[Exercise]
Among the lines below, keep only those from the one containing "Research Artifact of" through the one containing "### :coffee: &emsp;Connect with me!", and reproduce them exactly.

[Record excerpts]

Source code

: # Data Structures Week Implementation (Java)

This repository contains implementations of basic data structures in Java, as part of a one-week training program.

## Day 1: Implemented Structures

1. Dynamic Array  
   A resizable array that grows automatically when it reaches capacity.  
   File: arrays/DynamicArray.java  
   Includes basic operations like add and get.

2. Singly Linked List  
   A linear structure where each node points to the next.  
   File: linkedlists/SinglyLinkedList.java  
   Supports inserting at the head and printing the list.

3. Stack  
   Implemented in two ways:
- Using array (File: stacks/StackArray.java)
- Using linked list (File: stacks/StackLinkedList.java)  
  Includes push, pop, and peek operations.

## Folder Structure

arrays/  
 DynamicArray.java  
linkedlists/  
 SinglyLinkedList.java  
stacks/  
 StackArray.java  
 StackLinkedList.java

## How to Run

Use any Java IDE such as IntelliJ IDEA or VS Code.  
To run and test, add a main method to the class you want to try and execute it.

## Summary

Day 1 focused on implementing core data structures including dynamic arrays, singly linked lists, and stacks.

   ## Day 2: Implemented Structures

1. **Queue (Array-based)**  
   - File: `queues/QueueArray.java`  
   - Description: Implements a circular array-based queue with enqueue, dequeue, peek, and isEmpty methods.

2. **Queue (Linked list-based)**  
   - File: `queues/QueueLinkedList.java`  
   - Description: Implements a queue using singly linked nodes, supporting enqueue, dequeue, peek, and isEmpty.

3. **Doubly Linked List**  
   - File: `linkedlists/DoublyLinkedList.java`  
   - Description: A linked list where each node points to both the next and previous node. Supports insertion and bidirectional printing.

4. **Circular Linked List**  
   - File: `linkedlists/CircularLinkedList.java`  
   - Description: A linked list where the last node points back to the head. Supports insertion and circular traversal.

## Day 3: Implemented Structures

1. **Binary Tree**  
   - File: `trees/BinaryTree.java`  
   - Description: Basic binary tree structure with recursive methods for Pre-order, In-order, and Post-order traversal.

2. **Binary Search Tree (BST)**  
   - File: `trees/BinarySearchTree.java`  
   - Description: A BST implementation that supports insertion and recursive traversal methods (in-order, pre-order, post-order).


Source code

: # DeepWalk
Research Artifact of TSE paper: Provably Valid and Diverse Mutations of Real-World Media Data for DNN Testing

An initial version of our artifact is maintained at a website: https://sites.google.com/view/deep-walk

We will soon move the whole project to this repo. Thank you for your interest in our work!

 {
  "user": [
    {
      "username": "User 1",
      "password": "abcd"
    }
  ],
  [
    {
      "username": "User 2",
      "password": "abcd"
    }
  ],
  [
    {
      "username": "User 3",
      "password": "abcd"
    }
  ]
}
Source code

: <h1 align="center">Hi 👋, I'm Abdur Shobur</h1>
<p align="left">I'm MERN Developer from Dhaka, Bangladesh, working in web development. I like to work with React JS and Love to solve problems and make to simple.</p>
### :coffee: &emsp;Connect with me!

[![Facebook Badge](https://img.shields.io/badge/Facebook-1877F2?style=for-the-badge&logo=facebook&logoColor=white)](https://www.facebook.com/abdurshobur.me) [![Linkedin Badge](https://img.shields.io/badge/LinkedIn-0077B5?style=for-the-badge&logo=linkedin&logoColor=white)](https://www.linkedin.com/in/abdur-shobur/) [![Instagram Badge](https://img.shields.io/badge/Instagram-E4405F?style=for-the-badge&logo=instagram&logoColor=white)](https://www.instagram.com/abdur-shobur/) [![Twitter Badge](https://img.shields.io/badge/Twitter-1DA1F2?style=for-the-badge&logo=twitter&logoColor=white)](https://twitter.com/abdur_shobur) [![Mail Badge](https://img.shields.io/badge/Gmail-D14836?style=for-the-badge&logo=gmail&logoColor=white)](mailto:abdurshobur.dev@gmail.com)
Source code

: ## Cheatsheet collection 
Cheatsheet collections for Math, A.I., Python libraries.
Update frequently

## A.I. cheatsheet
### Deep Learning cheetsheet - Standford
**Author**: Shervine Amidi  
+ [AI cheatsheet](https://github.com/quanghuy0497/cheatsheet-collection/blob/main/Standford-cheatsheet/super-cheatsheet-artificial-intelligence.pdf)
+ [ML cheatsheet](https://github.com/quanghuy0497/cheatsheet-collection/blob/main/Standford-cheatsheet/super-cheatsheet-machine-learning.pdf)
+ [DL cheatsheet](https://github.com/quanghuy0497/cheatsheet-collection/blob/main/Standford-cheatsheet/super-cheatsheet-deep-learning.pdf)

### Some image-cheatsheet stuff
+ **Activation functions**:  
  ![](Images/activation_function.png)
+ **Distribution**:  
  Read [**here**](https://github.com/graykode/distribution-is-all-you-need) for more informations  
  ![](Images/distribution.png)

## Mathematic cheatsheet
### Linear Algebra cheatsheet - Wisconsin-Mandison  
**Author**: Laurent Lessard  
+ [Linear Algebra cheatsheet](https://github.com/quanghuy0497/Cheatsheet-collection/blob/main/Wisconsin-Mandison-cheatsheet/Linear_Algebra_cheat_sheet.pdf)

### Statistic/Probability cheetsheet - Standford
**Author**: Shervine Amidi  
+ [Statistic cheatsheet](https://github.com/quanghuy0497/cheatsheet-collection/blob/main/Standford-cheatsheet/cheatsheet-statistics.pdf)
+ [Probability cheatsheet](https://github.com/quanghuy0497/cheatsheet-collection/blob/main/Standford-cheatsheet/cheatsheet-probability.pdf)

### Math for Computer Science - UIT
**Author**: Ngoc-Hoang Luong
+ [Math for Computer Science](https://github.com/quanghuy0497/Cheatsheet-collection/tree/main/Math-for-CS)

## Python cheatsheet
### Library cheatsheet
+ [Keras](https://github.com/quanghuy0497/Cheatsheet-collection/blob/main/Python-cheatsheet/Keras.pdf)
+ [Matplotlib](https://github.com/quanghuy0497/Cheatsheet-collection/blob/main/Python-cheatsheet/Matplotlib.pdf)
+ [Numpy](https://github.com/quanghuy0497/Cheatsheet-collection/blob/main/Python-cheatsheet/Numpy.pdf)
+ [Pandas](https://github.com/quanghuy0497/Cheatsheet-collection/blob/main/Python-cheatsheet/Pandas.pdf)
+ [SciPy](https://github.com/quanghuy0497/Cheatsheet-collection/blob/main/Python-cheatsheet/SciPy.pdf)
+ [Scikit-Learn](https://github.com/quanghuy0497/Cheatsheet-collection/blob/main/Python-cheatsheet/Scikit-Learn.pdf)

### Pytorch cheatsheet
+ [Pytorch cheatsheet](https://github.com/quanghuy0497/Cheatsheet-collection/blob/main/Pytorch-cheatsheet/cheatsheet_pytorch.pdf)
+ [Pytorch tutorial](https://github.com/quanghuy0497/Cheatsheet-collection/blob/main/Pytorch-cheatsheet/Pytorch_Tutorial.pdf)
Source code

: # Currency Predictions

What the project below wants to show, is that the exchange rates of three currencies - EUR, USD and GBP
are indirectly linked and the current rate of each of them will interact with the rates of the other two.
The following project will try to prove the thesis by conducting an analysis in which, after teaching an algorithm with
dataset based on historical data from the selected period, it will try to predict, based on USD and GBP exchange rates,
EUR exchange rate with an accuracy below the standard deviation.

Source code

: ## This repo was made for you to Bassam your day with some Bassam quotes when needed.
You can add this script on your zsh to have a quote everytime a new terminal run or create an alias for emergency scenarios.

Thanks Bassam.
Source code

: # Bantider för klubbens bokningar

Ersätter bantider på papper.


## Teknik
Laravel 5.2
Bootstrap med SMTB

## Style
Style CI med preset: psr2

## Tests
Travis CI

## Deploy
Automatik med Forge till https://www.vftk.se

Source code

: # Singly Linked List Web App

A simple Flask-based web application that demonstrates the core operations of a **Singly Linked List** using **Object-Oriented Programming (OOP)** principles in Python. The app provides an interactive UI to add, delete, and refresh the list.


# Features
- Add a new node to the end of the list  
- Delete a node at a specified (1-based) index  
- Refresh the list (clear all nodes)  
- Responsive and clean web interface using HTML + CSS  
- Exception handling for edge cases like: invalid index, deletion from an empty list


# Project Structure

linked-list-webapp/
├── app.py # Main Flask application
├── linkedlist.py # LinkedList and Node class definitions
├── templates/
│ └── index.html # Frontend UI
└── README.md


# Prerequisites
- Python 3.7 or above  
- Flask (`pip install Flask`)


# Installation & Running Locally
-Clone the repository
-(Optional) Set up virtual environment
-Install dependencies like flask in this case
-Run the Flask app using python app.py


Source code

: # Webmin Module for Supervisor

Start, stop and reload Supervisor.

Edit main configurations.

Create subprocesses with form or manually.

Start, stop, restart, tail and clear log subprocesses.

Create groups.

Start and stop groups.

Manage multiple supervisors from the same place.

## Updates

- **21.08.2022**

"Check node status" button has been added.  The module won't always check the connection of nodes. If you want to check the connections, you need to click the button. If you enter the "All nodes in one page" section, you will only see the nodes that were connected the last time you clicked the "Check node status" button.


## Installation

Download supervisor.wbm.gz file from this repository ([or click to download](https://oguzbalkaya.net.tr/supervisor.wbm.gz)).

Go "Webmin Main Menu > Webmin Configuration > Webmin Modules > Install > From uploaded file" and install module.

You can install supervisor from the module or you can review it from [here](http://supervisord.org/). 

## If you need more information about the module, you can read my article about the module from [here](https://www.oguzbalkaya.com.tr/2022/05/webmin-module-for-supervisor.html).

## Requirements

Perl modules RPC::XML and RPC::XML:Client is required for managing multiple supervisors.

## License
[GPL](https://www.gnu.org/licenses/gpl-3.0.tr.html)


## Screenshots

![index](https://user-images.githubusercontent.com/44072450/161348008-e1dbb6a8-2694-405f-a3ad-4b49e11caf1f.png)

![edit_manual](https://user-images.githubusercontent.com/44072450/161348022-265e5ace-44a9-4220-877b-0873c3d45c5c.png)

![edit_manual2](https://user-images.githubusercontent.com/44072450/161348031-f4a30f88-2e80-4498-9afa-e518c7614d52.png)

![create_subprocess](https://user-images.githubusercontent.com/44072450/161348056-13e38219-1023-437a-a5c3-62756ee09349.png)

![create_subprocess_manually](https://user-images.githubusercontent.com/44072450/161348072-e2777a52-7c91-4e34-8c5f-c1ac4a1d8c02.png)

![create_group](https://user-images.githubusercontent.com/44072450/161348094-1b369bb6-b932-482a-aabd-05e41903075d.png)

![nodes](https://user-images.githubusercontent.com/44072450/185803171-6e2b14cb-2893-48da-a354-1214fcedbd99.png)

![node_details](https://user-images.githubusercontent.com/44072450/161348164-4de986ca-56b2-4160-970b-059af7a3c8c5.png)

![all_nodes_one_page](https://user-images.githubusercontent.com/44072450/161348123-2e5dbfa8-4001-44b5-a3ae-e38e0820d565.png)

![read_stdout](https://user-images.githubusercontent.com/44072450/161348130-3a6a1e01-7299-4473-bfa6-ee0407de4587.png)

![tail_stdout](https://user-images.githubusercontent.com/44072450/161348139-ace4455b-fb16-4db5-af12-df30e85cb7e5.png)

[Task solution]
Research Artifact of TSE paper: Provably Valid and Diverse Mutations of Real-World Media Data for DNN Testing

An initial version of our artifact is maintained at a website: https://sites.google.com/view/deep-walk

We will soon move the whole project to this repo. Thank you for your interest in our work!

 {
  "user": [
    {
      "username": "User 1",
      "password": "abcd"
    }
  ],
  [
    {
      "username": "User 2",
      "password": "abcd"
    }
  ],
  [
    {
      "username": "User 3",
      "password": "abcd"
    }
  ]
}
Source code

: <h1 align="center">Hi 👋, I'm Abdur Shobur</h1>
<p align="left">I'm MERN Developer from Dhaka, Bangladesh, working in web development. I like to work with React JS and Love to solve problems and make to simple.</p>
### :coffee: &emsp;Connect with me!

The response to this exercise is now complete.